Rock is good. Dark brooding rock is better. Throw a violin in there and I’ll will hand the money over without a second thought. Okay, Lock and Key might be better described as metal, or tumulus rock, although someone is bound to tell me that it’s actually post-sub-anti-gothic-progressive metal-core or any one of those distracting labels that get thrown around in those quarters. But no-one really cares about labels anymore. What really matters, what has always mattered, is the music. And anything sounding like New Model Army doing the alternative nightclub, gothic rope dance with Queens of the Stone Age whilst Tool go to the bar to buy a round of Cider and Black is fine by me.
As analogies go that’s a bit forced but whereas most metal lets you down because it is more often than not a band with everything turned up to 11, littered with demonic growls and guitar showboating, which isn’t really impressing anyone who has hit puberty, Lock and Key is build on taut bundles of sonics, dexterous weaves and dark designs.
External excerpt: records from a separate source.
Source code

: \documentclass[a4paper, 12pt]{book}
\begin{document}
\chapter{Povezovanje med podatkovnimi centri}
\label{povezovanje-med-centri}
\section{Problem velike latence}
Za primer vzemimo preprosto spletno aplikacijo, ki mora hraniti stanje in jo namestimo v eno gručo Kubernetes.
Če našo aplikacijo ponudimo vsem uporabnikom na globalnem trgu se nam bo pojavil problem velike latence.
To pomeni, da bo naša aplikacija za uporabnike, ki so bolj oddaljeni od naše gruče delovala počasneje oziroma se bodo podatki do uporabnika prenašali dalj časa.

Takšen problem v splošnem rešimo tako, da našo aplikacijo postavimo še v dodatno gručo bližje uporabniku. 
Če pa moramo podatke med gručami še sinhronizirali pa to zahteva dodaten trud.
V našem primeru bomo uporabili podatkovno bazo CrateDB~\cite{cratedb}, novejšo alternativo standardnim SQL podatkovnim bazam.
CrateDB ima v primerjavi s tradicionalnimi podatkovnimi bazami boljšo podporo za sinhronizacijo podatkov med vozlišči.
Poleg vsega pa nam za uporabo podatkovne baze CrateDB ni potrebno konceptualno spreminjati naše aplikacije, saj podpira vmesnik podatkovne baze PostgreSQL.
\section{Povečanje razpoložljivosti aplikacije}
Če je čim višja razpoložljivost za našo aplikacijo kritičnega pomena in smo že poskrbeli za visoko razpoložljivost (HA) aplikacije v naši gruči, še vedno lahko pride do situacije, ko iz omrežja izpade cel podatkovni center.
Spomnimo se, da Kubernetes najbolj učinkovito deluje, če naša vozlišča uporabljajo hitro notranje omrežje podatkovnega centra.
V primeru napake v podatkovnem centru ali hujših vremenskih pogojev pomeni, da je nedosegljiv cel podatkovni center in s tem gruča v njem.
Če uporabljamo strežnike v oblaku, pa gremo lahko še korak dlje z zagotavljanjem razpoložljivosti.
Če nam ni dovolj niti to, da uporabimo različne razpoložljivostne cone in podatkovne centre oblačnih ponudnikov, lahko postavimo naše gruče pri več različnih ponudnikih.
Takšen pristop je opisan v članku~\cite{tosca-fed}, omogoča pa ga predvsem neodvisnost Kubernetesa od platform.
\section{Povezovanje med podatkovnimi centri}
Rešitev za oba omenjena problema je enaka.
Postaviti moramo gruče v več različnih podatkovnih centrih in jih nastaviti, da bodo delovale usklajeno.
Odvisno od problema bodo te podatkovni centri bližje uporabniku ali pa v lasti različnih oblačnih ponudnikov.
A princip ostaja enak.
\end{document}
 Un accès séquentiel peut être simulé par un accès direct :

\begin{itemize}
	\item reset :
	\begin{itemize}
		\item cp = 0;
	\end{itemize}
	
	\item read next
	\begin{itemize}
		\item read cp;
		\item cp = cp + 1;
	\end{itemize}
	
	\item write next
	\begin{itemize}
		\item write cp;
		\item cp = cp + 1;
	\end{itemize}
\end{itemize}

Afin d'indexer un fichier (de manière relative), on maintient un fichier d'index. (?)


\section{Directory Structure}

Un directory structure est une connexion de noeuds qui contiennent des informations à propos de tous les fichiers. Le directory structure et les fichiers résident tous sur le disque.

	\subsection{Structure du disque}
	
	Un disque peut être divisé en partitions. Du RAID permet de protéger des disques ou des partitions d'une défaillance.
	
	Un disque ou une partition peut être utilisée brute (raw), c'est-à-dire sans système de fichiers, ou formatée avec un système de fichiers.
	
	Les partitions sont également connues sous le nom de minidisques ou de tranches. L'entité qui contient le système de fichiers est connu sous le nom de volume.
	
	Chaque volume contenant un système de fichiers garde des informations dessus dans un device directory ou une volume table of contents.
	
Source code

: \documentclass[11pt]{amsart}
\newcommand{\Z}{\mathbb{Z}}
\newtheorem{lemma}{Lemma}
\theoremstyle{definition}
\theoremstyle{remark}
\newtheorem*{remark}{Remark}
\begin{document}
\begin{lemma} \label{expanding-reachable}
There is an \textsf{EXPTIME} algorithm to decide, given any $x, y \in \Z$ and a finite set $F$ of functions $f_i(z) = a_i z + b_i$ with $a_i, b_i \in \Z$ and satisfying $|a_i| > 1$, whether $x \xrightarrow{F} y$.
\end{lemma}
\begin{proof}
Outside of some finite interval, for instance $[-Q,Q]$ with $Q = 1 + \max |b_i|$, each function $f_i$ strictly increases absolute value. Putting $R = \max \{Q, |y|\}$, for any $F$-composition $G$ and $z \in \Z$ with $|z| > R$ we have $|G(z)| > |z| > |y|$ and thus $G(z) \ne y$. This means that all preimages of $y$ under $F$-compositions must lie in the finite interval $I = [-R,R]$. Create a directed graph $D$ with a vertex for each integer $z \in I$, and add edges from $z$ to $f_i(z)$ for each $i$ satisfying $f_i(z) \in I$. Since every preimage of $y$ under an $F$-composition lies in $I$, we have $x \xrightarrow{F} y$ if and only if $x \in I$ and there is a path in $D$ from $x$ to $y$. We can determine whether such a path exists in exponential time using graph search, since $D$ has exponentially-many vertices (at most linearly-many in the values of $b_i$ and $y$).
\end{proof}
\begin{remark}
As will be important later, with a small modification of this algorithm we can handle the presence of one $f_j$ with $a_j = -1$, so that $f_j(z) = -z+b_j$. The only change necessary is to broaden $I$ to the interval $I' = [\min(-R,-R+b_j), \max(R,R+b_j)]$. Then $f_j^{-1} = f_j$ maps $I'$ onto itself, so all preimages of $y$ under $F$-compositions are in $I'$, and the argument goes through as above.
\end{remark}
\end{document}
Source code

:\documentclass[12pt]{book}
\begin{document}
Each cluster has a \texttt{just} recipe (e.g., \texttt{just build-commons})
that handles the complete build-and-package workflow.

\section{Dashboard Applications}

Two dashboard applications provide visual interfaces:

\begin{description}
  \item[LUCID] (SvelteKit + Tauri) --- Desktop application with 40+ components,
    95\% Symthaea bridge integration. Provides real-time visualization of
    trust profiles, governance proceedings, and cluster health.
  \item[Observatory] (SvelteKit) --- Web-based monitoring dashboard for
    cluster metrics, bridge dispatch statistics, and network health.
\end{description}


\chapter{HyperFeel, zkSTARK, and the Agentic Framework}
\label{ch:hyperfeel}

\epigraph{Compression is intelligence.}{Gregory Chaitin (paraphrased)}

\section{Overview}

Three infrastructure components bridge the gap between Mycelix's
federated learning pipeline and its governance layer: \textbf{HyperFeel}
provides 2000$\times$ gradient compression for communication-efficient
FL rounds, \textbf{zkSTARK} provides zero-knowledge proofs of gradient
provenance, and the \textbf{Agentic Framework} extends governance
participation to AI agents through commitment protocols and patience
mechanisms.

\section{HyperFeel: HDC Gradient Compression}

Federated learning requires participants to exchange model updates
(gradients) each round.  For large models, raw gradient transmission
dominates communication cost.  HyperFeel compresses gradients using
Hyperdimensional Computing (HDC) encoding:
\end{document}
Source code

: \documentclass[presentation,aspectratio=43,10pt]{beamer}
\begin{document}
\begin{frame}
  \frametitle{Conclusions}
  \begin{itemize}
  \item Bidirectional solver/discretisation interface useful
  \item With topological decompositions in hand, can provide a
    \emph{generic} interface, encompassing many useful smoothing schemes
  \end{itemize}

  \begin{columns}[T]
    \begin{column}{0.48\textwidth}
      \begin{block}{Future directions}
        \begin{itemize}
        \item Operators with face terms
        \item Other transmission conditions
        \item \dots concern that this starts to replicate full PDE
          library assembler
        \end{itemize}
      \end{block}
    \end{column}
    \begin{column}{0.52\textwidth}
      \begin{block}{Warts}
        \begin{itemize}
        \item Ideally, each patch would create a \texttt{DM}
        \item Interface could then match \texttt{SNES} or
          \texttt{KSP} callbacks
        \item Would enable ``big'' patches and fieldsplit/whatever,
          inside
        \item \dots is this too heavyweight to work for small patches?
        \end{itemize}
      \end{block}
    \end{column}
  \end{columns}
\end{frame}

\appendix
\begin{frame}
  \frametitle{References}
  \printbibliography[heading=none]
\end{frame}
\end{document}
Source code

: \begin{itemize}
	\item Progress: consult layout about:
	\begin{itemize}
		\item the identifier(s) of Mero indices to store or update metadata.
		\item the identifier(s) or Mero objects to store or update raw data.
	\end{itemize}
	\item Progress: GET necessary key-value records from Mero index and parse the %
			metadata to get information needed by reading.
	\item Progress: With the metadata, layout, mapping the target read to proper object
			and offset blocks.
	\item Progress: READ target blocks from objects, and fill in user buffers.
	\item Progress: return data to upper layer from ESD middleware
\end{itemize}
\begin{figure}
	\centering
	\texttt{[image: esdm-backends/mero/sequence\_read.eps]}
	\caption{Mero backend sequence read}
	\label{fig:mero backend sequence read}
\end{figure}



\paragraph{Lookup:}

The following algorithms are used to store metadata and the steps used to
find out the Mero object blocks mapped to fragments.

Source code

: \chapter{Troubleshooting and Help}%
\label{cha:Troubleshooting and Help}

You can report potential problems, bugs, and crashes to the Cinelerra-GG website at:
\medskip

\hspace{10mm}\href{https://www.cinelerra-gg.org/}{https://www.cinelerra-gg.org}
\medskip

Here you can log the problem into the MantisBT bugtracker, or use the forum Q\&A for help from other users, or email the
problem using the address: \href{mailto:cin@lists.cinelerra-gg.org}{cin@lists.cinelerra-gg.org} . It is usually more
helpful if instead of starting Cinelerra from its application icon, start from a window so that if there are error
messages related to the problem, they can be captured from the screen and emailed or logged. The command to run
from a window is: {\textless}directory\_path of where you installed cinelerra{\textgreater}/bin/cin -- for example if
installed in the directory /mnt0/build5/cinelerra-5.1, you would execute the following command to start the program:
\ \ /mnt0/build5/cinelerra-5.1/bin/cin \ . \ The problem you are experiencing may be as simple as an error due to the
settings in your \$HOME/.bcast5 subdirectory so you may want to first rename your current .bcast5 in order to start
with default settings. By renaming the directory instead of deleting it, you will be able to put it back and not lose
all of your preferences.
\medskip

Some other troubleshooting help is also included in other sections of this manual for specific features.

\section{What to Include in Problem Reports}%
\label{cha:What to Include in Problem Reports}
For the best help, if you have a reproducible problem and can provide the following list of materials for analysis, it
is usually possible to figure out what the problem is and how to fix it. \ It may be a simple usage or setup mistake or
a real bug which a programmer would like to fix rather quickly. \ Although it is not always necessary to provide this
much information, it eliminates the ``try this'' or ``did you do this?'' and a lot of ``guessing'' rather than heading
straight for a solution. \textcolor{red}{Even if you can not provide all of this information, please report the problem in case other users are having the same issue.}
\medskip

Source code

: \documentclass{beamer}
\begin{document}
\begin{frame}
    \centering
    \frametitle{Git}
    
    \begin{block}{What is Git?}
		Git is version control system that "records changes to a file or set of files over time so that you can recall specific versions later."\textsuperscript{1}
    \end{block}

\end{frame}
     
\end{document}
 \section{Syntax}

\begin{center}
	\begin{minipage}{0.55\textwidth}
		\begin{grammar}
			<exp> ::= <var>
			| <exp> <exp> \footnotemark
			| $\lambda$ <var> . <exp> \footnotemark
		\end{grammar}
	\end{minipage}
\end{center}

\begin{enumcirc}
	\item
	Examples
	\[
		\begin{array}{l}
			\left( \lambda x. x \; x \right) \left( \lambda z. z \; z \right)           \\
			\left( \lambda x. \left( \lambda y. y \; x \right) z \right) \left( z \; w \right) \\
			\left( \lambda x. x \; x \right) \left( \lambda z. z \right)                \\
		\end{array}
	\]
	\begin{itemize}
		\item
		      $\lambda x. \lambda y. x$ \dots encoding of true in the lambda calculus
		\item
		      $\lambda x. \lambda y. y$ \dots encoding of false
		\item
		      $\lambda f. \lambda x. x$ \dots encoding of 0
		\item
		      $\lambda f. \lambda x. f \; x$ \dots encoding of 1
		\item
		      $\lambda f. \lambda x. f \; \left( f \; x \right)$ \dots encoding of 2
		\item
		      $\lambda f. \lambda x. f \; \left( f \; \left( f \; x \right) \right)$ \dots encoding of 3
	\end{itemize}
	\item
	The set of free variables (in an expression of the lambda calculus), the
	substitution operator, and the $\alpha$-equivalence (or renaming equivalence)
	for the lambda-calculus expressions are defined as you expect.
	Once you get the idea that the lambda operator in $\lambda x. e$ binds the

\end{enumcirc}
And these it uses to build weight through layer upon layer being perfectly placed one on the other until the light can no longer get in.
And then driving everything along is that most unexpected sound of the violin, an instrument always swathed in elegance and musical eloquence. Here it soars and dives, powers through and provokes, lays down incendiary, cavernous waves as effortlessly as it does classical deftness, and running a sonic gamut that most guitarists would have trouble keeping up with.
It’s a long time since I paid much attention to metal in any of its myriad forms but if this is the sound of where the genre is at today, count me back in the game.